The US has a shortage of bomb-sniffing dogs

The Covid-19 pandemic played a key role in the global supply chain deadlock of the past 18 months, which has disrupted trade and fueled a global cost crisis. And it seems that no pipeline has escaped its impact. After years of trying to raise awareness about a shortage of dogs with the necessary genetic, physical and emotional traits to work as bomb-detection canines in the United States, experts say the pandemic-related unrest has further complicated the situation.

The US gets 85 to 90 percent of its sniffer dogs from abroad, particularly from European countries such as Germany and the Netherlands. Dogs receive advanced training in a number of subspecialties, including bomb and drug detection and search and rescue. But breeding, genetics, environment and training during early life are all crucial to breeding dogs with the mental and physical attributes to protect them at work and enable a good quality of life.

“The dog nose is the best technology we have for locating explosives, so we need a very consistent and high-quality source of dogs,” said Sheila Goffe, vice president of government relations at the American Kennel Club. “We were always talking about, ‘Well, what if there’s a global crisis or geopolitical issues, we’re not going to be able to get all these dogs that we’re importing from Europe,’ and then it happened.”

In congressional testimony in March 2016, Cindy Otto, executive director of the Penn Vet Working Dog Center at the University of Pennsylvania, alerted the Senate Homeland Security Committee to these risks. “By outsourcing our national safety requirements, we are relinquishing control over the type of dogs, the health of the dogs and the early training of the dogs,” she said at the time. “We also run the risk of supply being interrupted due to politics, disaster or illness.”
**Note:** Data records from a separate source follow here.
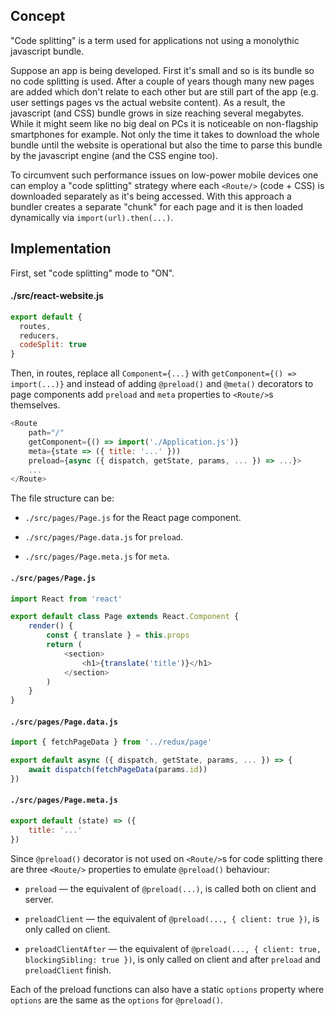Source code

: ## Concept

"Code splitting" is a term used for applications not using a monolythic javascript bundle.

Suppose an app is being developed. First it's small and so is its bundle so no code splitting is used. After a couple of years though many new pages are added which don't relate to each other but are still part of the app (e.g. user settings pages vs the actual website content). As a result, the javascript (and CSS) bundle grows in size reaching several megabytes. While it might seem like no big deal on PCs it is noticeable on non-flagship smartphones for example. Not only the time it takes to download the whole bundle until the website is operational but also the time to parse this bundle by the javascript engine (and the CSS engine too).

To circumvent such performance issues on low-power mobile devices one can employ a "code splitting" strategy where each `<Route/>` (code + CSS) is downloaded separately as it's being accessed. With this approach a bundler creates a separate "chunk" for each page and it is then loaded dynamically via `import(url).then(...)`.

## Implementation

First, set "code splitting" mode to "ON".

#### ./src/react-website.js

```js
export default {
  routes,
  reducers,
  codeSplit: true
}
```

Then, in routes, replace all `Component={...}` with `getComponent={() => import(...)}` and instead of adding `@preload()` and `@meta()` decorators to page components add `preload` and `meta` properties to `<Route/>`s themselves.

```js
<Route
	path="/"
	getComponent={() => import('./Application.js')}
	meta={state => ({ title: '...' }))
	preload={async ({ dispatch, getState, params, ... }) => ...}>
	...
</Route>
```

<!-- getTranslation={{ ru: () => import('./Application.ru.json'), ... }} -->

The file structure can be:

* `./src/pages/Page.js` for the React page component.

* `./src/pages/Page.data.js` for `preload`.

* `./src/pages/Page.meta.js` for `meta`.

<!--
* `./src/pages/Page.lang.js` for `getTranslation()`.

* `./src/pages/Page.ru.json` for translated messages.
-->

#### `./src/pages/Page.js`

```js
import React from 'react'

export default class Page extends React.Component {
	render() {
		const { translate } = this.props
		return (
			<section>
				<h1>{translate('title')}</h1>
			</section>
		)
	}
}
```

#### `./src/pages/Page.data.js`

```js
import { fetchPageData } from '../redux/page'

export default async ({ dispatch, getState, params, ... }) => {
	await dispatch(fetchPageData(params.id))
})
```

#### `./src/pages/Page.meta.js`

```js
export default (state) => ({
	title: '...'
})
```

<!--
#### `./src/pages/Page.lang.js`

```js
export default {
	ru: () => import(`./Page.ru`)
}
```

#### `./src/pages/Page.ru.json`

```js
{
	"title": "Заголовок"
}
```
-->

Since `@preload()` decorator is not used on `<Route/>`s for code splitting there are three `<Route/>` properties to emulate `@preload()` behaviour:

* `preload` — the equivalent of `@preload(...)`, is called both on client and server.

* `preloadClient` — the equivalent of `@preload(..., { client: true })`, is only called on client.

* `preloadClientAfter` — the equivalent of `@preload(..., { client: true, blockingSibling: true })`, is only called on client and after `preload` and `preloadClient` finish.

Each of the preload functions can also have a static `options` property where `options` are the same as the `options` for `@preload()`.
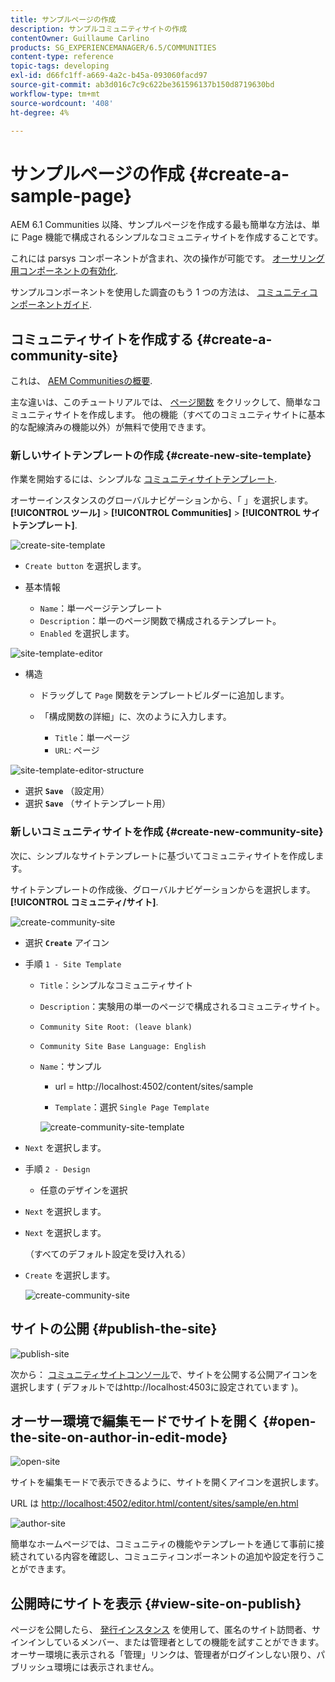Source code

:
 ```yaml
---
title: サンプルページの作成
description: サンプルコミュニティサイトの作成
contentOwner: Guillaume Carlino
products: SG_EXPERIENCEMANAGER/6.5/COMMUNITIES
content-type: reference
topic-tags: developing
exl-id: d66fc1ff-a669-4a2c-b45a-093060facd97
source-git-commit: ab3d016c7c9c622be361596137b150d8719630bd
workflow-type: tm+mt
source-wordcount: '408'
ht-degree: 4%

---
```


# サンプルページの作成 {#create-a-sample-page}

AEM 6.1 Communities 以降、サンプルページを作成する最も簡単な方法は、単に Page 機能で構成されるシンプルなコミュニティサイトを作成することです。

これには parsys コンポーネントが含まれ、次の操作が可能です。 [オーサリング用コンポーネントの有効化](basics.md#accessing-communities-components).

サンプルコンポーネントを使用した調査のもう 1 つの方法は、 [コミュニティコンポーネントガイド](components-guide.md).

## コミュニティサイトを作成する {#create-a-community-site}

これは、 [AEM Communitiesの概要](getting-started.md).

主な違いは、このチュートリアルでは、 [ページ関数](functions.md#page-function) をクリックして、簡単なコミュニティサイトを作成します。 他の機能（すべてのコミュニティサイトに基本的な配線済みの機能以外）が無料で使用できます。

### 新しいサイトテンプレートの作成 {#create-new-site-template}

作業を開始するには、シンプルな [コミュニティサイトテンプレート](sites.md).

オーサーインスタンスのグローバルナビゲーションから、「 」を選択します。 **[!UICONTROL ツール]** > **[!UICONTROL Communities]** > **[!UICONTROL サイトテンプレート]**.

![create-site-template](assets/create-site-template1.png)

* `Create button` を選択します。
* 基本情報

   * `Name`：単一ページテンプレート
   * `Description`：単一のページ関数で構成されるテンプレート。
   * `Enabled` を選択します。

![site-template-editor](assets/site-template-editor.png)

* 構造

   * ドラッグして `Page` 関数をテンプレートビルダーに追加します。
   * 「構成関数の詳細」に、次のように入力します。

      * `Title`：単一ページ
      * `URL`: ページ

![site-template-editor-structure](assets/site-template-editor1.png)

* 選択 **`Save`** （設定用）
* 選択 **`Save`** （サイトテンプレート用）

### 新しいコミュニティサイトを作成 {#create-new-community-site}

次に、シンプルなサイトテンプレートに基づいてコミュニティサイトを作成します。

サイトテンプレートの作成後、グローバルナビゲーションからを選択します。 **[!UICONTROL コミュニティ/サイト]**.

![create-community-site](assets/create-community-site1.png)

* 選択 **`Create`** アイコン

* 手順 `1 - Site Template`

   * `Title`：シンプルなコミュニティサイト
   * `Description`：実験用の単一のページで構成されるコミュニティサイト。
   * `Community Site Root: (leave blank)`
   * `Community Site Base Language: English`
   * `Name`：サンプル

      * url = http://localhost:4502/content/sites/sample

      * `Template`：選択 `Single Page Template`

     ![create-community-site-template](assets/create-community-site-template.png)

* `Next` を選択します。
* 手順 `2 - Design`

   * 任意のデザインを選択

* `Next` を選択します。
* `Next` を選択します。

  （すべてのデフォルト設定を受け入れる）

* `Create` を選択します。

  ![create-community-site](assets/create-community-site.png)

## サイトの公開 {#publish-the-site}

![publish-site](assets/publish-site.png)

次から： [コミュニティサイトコンソール](sites-console.md)で、サイトを公開する公開アイコンを選択します ( デフォルトではhttp://localhost:4503に設定されています )。

## オーサー環境で編集モードでサイトを開く {#open-the-site-on-author-in-edit-mode}

![open-site](assets/open-site.png)

サイトを編集モードで表示できるように、サイトを開くアイコンを選択します。

URL は [http://localhost:4502/editor.html/content/sites/sample/en.html](http://localhost:4502/editor.html/content/sites/sample/en.html)

![author-site](assets/author-site.png)

簡単なホームページでは、コミュニティの機能やテンプレートを通じて事前に接続されている内容を確認し、コミュニティコンポーネントの追加や設定を行うことができます。

## 公開時にサイトを表示 {#view-site-on-publish}

ページを公開したら、 [発行インスタンス](http://localhost:4503/content/sites/sample/en.html) を使用して、匿名のサイト訪問者、サインインしているメンバー、または管理者としての機能を試すことができます。 オーサー環境に表示される「管理」リンクは、管理者がログインしない限り、パブリッシュ環境には表示されません。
Today, she says she sees progress toward a growing domestic supply of sniffer dogs in the US. Expanded federal contracts for projects at the Johns Hopkins Advanced Physics Laboratory, Auburn University, Gallant Technologies, K2 Solutions and others are aimed at developing new technologies and procedures to support a larger domestic scenthound breeding network. And programs like the American Kennel Club’s “Patriotic Puppy Program” work to educate existing American breeders about the requirements and criteria for targeting detection dogs specifically. But she adds that progress is incremental and will take years of fundamental work to pay off.

“I wish we were much further along, but the pandemic has definitely slowed research, slowed down all programs,” Otto told WIRED. “It limited the influx of dogs from abroad and slowed progress in this country to find alternatives — it beat us all up.”

Last month, the US Government Accountability Office (GAO) released a nearly 100-page report report about working dogs and the need for federal agencies to better protect their health and welfare. The GOA says the U.S. federal government had about 5,100 working dogs, including sniffer dogs, across three federal agencies as of February. Another 420 dogs “served the federal government in 24 contractor-run programs across eight departments and two independent agencies,” the GAO report says.